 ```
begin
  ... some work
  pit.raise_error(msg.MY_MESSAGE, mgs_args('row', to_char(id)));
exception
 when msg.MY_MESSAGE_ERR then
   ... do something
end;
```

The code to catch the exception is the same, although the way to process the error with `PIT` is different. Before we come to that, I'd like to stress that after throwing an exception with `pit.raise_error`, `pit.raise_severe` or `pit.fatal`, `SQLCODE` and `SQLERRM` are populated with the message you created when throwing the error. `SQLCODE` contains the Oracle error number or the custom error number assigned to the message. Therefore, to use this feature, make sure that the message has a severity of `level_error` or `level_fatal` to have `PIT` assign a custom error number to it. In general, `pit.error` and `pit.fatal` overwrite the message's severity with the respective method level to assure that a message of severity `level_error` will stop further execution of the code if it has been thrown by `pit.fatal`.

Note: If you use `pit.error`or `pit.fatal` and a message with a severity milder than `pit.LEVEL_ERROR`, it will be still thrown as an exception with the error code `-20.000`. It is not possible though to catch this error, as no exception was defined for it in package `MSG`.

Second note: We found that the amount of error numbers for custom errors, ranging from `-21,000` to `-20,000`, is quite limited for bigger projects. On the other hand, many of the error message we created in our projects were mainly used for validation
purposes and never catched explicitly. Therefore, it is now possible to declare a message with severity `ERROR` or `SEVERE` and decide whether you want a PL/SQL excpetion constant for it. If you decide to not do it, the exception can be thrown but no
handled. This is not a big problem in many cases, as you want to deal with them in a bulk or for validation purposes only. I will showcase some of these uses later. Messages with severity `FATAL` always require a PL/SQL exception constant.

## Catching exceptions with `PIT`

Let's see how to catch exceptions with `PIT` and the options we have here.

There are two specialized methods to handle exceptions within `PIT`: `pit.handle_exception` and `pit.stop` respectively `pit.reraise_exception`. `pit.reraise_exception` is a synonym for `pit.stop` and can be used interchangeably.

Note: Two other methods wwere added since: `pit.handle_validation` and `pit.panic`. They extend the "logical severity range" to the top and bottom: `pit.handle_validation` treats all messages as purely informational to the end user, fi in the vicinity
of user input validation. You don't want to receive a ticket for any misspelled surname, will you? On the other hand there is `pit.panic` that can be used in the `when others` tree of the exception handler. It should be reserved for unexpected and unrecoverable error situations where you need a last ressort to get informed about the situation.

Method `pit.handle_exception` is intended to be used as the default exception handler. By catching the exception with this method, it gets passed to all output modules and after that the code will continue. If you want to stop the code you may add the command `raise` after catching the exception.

********************

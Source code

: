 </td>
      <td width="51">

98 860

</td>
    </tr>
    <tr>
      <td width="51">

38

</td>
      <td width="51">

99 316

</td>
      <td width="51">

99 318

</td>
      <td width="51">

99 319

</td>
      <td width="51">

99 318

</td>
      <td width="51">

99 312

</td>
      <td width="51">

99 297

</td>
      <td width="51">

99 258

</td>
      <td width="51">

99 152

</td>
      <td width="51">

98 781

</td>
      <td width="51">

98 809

********************

**What is being asked:** Wherever a line in the entries holds "exceptions", copy that line.

**Solution to this task:**
## Catching exceptions with `PIT`
Let's see how to catch exceptions with `PIT` and the options we have here.
There are two specialized methods to handle exceptions within `PIT`: `pit.handle_exception` and `pit.stop` respectively `pit.reraise_exception`. `pit.reraise_exception` is a synonym for `pit.stop` and can be used interchangeably.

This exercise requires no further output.